Dataset entries below:

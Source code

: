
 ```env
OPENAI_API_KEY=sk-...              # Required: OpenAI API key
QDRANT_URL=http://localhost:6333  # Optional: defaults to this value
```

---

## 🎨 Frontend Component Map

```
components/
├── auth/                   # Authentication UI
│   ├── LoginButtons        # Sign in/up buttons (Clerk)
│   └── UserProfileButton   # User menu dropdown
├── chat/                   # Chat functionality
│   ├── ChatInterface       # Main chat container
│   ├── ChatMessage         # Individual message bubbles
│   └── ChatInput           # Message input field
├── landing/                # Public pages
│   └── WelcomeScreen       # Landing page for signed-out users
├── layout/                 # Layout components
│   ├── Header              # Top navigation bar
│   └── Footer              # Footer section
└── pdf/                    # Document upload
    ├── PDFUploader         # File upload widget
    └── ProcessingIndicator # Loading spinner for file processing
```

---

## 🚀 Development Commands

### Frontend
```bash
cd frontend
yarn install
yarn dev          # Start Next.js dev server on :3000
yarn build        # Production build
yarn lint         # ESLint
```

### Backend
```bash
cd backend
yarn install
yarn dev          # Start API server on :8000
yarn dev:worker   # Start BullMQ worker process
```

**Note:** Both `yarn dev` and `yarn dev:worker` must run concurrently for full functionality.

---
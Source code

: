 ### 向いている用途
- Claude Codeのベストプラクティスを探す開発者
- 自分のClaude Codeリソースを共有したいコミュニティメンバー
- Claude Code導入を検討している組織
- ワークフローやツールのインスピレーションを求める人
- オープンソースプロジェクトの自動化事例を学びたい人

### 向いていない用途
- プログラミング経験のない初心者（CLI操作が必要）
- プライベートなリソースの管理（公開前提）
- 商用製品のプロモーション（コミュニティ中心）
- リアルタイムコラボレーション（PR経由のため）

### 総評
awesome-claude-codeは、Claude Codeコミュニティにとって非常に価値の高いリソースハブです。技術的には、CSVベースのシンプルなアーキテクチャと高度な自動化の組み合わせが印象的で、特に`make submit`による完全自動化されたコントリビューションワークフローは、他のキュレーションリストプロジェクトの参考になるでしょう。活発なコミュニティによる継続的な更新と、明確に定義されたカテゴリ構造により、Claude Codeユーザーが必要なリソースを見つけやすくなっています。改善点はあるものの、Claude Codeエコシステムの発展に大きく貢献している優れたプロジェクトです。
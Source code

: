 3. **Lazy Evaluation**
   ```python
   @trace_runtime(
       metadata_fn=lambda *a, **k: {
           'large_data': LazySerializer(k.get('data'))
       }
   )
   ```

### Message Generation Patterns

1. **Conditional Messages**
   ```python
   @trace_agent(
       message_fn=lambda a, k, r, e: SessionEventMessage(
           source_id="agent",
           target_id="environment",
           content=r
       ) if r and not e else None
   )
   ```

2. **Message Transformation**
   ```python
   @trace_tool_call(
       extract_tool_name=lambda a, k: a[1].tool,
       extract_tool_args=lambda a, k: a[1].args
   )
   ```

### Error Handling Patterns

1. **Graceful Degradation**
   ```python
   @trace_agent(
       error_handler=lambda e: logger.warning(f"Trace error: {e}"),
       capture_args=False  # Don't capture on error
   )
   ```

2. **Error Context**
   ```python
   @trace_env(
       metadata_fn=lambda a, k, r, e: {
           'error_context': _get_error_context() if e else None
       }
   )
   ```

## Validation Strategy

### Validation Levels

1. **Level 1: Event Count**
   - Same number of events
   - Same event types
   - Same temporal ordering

End of Dataset entries.

* _Exercise requirements_: Scan the material and collect every line that contains "server".

* _Written reply_:
yarn dev          # Start Next.js dev server on :3000
yarn dev          # Start API server on :8000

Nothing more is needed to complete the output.